* [WHAT YOU ARE ASKED TO DO]: Using the data below, output a verbatim copy of the lines between the one holding "此外，移动对象的模糊度会降低，因相机抖动造成的照片模糊程度也可能有所降低。" and the one holding "very satisfactory. Knowing", inclusive, without any pictures.

* [SUPPLIED DATA]:
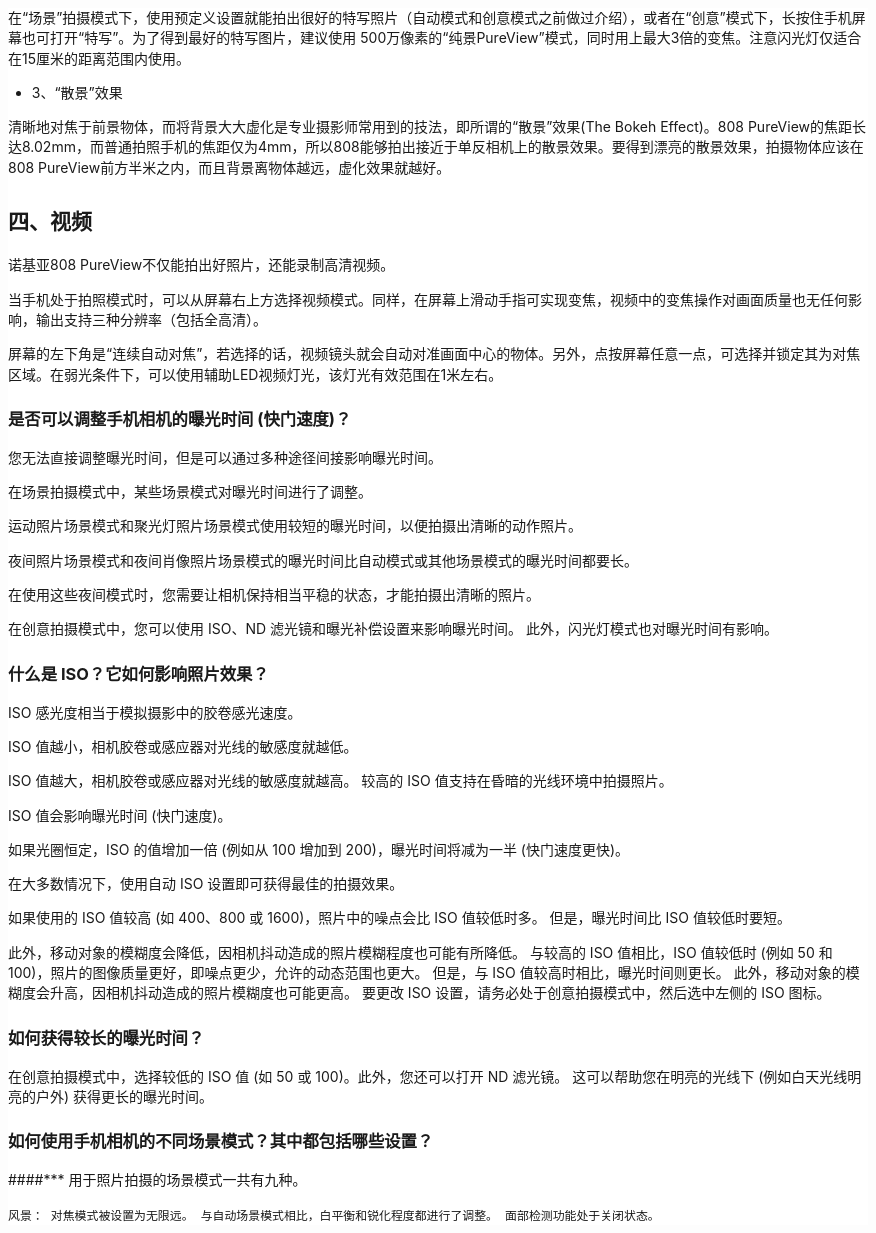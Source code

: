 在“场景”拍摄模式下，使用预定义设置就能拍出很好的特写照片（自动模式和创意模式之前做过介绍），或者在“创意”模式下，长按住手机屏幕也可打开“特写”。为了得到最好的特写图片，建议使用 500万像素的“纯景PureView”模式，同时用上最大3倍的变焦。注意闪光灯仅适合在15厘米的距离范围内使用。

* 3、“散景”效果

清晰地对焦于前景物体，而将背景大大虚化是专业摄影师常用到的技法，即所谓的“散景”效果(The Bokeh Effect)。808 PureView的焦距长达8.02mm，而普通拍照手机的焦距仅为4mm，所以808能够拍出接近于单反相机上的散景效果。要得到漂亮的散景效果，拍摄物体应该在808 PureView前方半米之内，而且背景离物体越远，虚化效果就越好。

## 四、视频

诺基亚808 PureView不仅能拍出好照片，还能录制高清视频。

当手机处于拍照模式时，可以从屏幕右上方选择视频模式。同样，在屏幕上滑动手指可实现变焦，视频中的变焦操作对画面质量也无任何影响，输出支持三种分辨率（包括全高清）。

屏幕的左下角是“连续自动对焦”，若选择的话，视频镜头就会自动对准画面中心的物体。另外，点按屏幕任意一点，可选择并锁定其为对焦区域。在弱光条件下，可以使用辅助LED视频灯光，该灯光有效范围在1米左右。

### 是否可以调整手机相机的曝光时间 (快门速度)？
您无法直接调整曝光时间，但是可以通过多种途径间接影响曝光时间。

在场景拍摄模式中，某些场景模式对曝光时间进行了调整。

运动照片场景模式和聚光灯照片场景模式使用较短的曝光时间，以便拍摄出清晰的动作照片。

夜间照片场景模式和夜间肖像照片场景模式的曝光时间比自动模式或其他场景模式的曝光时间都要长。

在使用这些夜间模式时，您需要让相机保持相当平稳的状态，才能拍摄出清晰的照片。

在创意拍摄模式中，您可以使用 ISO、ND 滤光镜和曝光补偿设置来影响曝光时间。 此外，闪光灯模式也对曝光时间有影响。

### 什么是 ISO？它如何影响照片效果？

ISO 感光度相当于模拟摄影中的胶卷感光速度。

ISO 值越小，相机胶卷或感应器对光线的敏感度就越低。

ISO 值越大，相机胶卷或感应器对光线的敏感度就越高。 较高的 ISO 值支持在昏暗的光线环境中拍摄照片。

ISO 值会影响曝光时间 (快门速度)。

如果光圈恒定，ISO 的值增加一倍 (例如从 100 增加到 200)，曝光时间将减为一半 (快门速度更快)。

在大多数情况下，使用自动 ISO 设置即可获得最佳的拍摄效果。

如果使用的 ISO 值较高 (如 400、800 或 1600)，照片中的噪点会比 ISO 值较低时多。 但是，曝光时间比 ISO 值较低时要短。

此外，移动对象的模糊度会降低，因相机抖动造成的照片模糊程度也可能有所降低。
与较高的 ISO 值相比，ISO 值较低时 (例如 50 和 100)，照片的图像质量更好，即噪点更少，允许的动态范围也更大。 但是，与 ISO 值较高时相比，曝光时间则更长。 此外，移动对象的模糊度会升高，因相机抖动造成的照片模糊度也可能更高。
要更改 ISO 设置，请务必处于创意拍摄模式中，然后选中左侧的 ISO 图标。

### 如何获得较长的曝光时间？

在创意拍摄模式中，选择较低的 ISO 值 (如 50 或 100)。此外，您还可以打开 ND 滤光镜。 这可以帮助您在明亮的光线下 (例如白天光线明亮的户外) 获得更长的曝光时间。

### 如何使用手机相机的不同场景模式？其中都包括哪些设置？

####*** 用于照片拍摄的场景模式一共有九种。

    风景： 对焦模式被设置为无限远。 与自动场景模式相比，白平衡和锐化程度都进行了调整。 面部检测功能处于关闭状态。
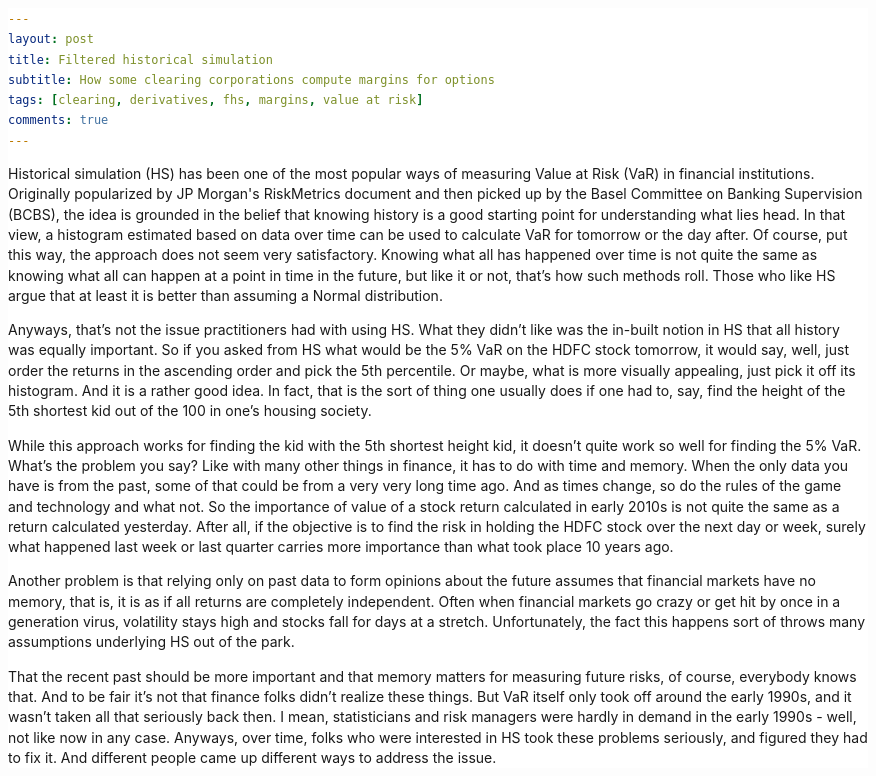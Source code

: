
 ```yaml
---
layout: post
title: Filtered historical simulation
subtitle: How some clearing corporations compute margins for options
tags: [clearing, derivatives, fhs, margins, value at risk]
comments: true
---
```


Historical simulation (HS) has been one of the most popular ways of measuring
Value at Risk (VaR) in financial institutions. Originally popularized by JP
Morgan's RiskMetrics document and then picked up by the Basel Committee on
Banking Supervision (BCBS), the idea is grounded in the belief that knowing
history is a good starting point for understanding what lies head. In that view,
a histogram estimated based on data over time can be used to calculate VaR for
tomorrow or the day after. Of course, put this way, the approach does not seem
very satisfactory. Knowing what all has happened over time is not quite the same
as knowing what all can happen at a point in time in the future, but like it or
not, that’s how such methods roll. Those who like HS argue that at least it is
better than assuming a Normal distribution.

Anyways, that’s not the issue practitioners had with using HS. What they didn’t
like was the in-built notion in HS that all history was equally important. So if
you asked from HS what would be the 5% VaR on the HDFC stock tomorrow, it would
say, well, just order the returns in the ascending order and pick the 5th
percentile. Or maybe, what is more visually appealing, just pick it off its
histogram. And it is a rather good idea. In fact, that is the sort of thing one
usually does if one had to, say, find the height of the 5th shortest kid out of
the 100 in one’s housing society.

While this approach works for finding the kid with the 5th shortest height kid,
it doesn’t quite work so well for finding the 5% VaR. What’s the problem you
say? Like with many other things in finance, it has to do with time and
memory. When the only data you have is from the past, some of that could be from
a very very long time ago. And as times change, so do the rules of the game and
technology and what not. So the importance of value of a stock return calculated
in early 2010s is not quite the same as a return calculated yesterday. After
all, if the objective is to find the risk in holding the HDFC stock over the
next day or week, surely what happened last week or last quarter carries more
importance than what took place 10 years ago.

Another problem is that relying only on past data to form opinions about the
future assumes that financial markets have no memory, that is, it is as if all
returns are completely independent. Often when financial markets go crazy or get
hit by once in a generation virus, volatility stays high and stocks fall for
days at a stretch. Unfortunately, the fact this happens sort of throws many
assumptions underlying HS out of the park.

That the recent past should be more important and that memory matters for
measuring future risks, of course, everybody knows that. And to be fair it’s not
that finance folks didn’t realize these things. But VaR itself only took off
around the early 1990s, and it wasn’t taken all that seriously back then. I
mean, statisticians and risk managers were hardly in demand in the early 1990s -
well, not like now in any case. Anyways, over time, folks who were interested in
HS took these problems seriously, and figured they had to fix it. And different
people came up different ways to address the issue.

* [SOLUTION TO THE EXERCISE]:
此外，移动对象的模糊度会降低，因相机抖动造成的照片模糊程度也可能有所降低。
与较高的 ISO 值相比，ISO 值较低时 (例如 50 和 100)，照片的图像质量更好，即噪点更少，允许的动态范围也更大。 但是，与 ISO 值较高时相比，曝光时间则更长。 此外，移动对象的模糊度会升高，因相机抖动造成的照片模糊度也可能更高。
要更改 ISO 设置，请务必处于创意拍摄模式中，然后选中左侧的 ISO 图标。

### 如何获得较长的曝光时间？

在创意拍摄模式中，选择较低的 ISO 值 (如 50 或 100)。此外，您还可以打开 ND 滤光镜。 这可以帮助您在明亮的光线下 (例如白天光线明亮的户外) 获得更长的曝光时间。

### 如何使用手机相机的不同场景模式？其中都包括哪些设置？

####*** 用于照片拍摄的场景模式一共有九种。

    风景： 对焦模式被设置为无限远。 与自动场景模式相比，白平衡和锐化程度都进行了调整。 面部检测功能处于关闭状态。
Source code

:
 ```yaml
---
layout: post
title: Filtered historical simulation
subtitle: How some clearing corporations compute margins for options
tags: [clearing, derivatives, fhs, margins, value at risk]
comments: true
---
```


Historical simulation (HS) has been one of the most popular ways of measuring
Value at Risk (VaR) in financial institutions. Originally popularized by JP
Morgan's RiskMetrics document and then picked up by the Basel Committee on
Banking Supervision (BCBS), the idea is grounded in the belief that knowing
history is a good starting point for understanding what lies head. In that view,
a histogram estimated based on data over time can be used to calculate VaR for
tomorrow or the day after. Of course, put this way, the approach does not seem
very satisfactory. Knowing what all has happened over time is not quite the same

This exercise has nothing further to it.